→ **YOUR TASK**: Scan the material for the word "subproof" and copy each line where it occurs.
◇ ◇ ◇ ◇ ◇
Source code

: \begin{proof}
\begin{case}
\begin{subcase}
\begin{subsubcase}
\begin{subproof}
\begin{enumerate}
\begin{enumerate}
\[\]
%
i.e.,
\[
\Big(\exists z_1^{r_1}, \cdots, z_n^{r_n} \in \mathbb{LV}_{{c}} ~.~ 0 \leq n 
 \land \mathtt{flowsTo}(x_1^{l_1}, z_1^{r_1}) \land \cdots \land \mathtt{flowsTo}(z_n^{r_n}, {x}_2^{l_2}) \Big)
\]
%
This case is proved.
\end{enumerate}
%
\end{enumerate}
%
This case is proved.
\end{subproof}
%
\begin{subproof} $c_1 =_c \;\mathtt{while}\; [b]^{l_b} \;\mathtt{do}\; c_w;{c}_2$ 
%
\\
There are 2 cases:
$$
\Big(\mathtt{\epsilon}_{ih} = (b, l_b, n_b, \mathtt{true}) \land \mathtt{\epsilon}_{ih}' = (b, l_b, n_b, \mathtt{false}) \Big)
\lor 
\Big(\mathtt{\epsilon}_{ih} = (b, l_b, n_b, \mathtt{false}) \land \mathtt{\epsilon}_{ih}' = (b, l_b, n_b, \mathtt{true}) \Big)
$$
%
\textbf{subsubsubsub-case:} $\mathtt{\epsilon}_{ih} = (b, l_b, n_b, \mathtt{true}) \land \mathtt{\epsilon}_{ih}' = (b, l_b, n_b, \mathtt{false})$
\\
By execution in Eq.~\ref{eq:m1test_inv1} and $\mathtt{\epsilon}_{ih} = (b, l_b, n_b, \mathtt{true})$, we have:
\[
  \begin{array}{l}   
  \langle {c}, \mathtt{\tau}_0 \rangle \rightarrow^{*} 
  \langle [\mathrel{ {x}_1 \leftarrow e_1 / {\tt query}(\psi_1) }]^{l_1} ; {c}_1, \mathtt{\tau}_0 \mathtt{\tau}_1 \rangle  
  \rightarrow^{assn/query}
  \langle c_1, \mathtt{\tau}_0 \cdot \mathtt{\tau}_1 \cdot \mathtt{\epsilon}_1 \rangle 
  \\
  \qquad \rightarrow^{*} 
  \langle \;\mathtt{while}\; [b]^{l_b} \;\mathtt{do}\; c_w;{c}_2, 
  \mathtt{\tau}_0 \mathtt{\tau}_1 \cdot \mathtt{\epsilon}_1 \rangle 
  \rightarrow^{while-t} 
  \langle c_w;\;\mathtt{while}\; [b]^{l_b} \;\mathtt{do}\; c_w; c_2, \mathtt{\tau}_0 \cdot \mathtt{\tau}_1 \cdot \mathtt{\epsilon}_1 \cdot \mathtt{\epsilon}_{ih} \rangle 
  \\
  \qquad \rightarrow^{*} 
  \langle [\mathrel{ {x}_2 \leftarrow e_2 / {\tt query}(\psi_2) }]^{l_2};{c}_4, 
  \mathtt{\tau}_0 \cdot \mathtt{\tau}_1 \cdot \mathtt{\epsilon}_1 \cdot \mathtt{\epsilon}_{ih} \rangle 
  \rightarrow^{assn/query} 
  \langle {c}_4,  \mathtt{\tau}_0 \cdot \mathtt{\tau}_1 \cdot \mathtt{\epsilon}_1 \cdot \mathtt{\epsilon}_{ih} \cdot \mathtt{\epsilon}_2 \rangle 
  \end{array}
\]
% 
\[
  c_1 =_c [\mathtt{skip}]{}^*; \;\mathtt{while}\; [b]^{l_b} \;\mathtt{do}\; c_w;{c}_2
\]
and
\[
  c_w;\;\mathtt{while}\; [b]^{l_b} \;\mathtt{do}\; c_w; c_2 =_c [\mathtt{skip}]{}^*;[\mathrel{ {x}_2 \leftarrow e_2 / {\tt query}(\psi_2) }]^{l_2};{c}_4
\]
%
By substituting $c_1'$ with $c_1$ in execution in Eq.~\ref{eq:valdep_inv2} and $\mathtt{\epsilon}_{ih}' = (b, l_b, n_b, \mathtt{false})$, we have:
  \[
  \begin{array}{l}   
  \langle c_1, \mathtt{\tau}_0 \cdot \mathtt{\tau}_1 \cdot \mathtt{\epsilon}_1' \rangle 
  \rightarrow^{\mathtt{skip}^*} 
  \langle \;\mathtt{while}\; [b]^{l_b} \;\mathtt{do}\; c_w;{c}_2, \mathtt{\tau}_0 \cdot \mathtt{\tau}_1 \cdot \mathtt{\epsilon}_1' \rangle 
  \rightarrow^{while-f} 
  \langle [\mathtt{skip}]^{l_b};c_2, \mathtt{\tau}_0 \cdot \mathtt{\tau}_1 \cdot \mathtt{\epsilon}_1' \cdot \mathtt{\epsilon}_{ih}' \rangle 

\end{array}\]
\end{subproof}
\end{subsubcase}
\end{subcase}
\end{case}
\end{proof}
◇ ◇ ◇ ◇ ◇
→ **EXERCISE ANSWER**:
\begin{subproof}
\end{subproof}
\begin{subproof} $c_1 =_c \;\mathtt{while}\; [b]^{l_b} \;\mathtt{do}\; c_w;{c}_2$ 
\end{subproof}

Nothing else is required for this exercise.